SOURCE INFORMATION START

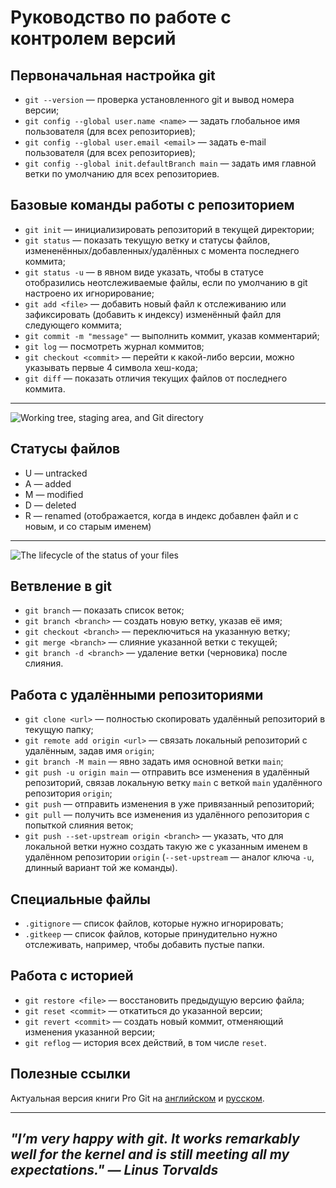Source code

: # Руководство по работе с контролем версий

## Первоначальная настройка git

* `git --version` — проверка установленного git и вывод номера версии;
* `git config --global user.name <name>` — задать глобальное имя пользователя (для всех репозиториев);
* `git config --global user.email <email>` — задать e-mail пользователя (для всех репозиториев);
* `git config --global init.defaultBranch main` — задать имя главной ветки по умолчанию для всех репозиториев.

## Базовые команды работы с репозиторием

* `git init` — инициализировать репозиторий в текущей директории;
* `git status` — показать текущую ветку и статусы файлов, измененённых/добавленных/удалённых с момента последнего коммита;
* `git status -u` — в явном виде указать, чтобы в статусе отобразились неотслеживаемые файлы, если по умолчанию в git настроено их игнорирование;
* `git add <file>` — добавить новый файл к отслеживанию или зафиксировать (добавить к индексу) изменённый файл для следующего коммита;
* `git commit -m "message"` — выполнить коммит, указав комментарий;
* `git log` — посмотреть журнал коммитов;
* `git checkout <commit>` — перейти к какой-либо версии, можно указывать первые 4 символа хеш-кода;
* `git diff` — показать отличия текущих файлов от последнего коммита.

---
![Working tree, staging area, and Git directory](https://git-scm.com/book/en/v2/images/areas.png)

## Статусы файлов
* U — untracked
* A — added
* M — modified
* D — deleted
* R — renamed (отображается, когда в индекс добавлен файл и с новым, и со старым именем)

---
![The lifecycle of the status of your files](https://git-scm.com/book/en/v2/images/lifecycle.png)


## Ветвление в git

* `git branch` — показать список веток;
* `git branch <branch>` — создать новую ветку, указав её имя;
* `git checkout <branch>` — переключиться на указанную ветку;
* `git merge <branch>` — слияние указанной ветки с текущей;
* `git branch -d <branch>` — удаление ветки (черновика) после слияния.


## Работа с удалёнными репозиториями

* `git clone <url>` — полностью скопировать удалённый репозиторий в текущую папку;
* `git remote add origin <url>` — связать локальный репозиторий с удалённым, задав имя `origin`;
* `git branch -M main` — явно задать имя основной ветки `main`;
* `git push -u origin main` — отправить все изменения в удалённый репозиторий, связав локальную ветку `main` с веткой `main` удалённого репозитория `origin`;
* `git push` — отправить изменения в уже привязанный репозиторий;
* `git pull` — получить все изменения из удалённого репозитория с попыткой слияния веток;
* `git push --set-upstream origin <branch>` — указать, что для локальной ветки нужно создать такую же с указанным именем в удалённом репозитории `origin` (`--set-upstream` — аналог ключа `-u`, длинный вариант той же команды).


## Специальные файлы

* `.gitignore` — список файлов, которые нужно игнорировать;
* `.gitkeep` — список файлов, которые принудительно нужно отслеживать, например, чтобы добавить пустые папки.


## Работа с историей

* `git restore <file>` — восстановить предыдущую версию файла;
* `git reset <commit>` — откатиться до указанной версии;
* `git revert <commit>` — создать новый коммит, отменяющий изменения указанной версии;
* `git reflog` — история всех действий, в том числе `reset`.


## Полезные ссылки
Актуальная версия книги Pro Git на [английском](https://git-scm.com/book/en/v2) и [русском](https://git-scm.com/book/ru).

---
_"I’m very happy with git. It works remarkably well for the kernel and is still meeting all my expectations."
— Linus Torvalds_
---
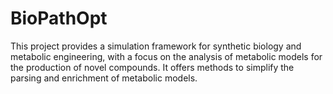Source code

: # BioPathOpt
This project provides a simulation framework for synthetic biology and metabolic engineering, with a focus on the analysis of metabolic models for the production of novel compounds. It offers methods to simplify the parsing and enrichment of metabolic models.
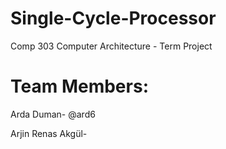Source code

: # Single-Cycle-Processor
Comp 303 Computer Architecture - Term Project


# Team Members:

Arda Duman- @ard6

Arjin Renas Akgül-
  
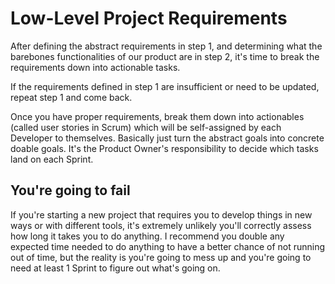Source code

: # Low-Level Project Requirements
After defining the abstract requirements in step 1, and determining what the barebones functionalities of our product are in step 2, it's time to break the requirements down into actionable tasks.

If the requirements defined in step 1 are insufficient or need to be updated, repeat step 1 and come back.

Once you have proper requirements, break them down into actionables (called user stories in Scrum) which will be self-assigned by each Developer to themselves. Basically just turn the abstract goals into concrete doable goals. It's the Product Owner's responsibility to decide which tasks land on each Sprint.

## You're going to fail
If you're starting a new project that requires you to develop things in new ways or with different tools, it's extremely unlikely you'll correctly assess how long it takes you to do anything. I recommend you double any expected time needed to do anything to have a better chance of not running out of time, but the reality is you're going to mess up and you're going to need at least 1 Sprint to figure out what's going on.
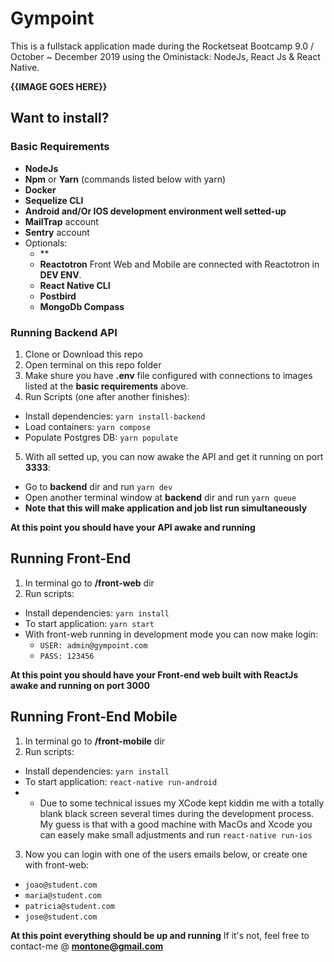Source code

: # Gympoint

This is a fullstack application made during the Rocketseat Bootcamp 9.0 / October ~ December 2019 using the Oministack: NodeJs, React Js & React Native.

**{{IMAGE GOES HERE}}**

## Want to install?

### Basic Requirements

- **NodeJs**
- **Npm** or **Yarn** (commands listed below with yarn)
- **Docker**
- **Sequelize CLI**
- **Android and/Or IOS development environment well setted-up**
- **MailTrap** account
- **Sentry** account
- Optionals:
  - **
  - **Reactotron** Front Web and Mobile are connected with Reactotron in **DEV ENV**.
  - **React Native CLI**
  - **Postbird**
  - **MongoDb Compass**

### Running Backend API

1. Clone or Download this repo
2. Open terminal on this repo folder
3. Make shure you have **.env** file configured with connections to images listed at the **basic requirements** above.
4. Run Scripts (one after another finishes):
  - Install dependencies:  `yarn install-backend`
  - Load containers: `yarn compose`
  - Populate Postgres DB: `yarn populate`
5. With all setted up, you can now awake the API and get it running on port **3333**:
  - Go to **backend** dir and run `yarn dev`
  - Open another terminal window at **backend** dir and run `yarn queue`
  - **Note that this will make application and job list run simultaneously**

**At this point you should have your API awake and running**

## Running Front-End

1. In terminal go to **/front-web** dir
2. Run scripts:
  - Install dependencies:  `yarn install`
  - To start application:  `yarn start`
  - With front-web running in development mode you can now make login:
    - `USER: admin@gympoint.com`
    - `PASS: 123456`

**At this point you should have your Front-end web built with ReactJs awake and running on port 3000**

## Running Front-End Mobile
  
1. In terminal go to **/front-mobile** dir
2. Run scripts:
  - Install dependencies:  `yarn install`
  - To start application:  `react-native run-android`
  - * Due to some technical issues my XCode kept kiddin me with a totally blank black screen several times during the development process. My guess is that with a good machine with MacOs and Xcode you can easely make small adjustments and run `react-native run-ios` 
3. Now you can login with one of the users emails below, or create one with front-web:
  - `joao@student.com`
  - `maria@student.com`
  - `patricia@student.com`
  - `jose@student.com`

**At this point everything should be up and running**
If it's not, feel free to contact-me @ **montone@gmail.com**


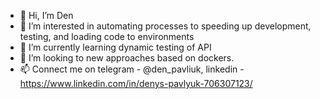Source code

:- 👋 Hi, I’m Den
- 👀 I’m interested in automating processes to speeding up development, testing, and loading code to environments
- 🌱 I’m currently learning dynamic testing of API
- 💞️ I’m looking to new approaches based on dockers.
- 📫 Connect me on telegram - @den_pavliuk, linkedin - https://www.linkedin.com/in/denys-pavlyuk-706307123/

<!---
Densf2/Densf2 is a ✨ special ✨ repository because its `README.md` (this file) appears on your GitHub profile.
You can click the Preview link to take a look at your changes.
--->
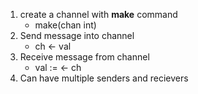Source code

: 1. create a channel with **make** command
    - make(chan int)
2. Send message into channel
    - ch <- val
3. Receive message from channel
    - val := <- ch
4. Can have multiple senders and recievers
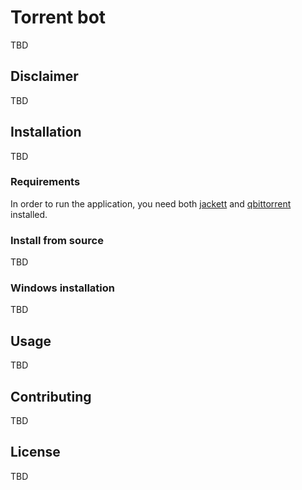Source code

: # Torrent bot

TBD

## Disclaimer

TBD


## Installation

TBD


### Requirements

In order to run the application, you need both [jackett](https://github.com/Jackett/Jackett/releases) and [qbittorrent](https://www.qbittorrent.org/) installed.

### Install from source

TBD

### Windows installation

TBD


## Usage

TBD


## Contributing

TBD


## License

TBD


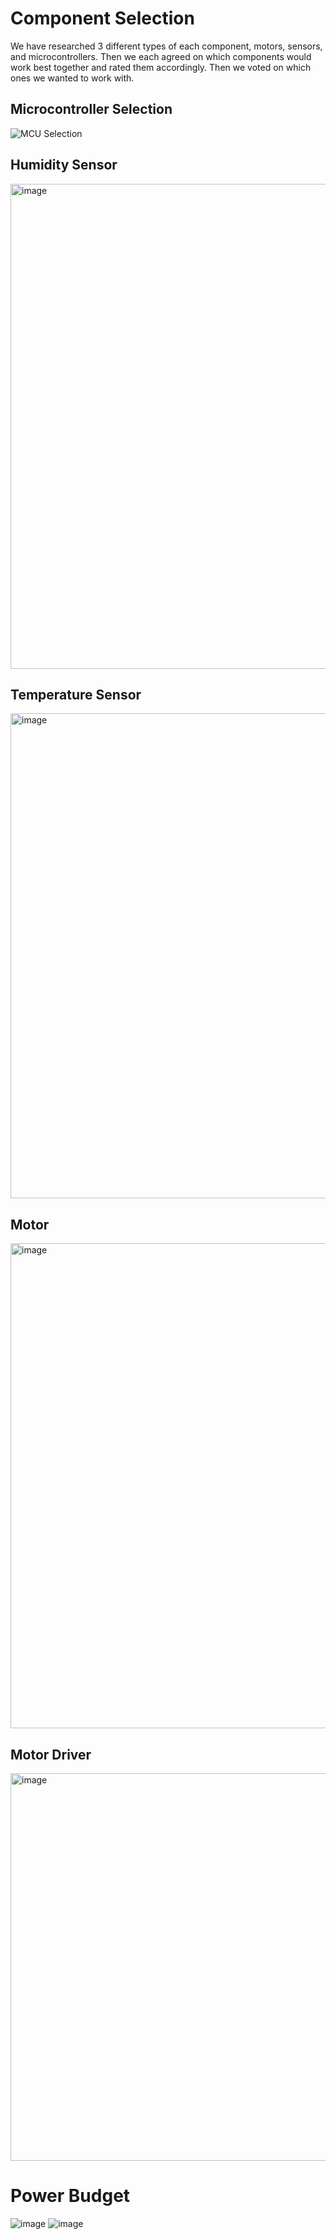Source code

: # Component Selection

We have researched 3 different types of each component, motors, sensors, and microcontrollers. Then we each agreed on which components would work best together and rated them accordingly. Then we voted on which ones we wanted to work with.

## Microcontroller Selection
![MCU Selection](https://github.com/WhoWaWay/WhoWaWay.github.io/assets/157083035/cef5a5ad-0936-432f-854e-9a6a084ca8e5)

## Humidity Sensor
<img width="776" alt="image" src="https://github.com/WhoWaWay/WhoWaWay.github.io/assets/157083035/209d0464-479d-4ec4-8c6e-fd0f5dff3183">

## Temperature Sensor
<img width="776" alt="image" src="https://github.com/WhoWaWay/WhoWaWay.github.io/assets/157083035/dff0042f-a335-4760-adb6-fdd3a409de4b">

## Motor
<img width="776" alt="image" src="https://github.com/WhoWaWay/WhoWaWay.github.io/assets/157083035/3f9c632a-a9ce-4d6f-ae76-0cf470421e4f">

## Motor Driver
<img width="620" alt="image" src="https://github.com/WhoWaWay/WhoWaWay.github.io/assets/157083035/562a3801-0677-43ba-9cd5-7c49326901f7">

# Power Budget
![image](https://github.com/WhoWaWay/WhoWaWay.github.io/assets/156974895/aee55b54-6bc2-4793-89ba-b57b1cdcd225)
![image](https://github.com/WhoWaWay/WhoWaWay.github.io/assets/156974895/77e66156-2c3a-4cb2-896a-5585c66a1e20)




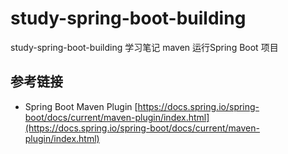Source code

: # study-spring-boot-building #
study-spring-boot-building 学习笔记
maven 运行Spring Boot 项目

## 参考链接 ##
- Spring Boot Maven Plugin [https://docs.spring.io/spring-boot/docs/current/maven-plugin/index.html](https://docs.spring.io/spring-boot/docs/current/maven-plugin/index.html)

SOURCE INFORMATION END

> **WHAT YOU SHOULD DO**
The stretch of entries above that starts with the line containing "явно задать имя" and goes on through the line containing "попыткой слияния веток;" is to be transcribed exactly, and no other line is to be transcribed.

> **SOLUTION**
* `git branch -M main` — явно задать имя основной ветки `main`;
* `git push -u origin main` — отправить все изменения в удалённый репозиторий, связав локальную ветку `main` с веткой `main` удалённого репозитория `origin`;
* `git push` — отправить изменения в уже привязанный репозиторий;
* `git pull` — получить все изменения из удалённого репозитория с попыткой слияния веток;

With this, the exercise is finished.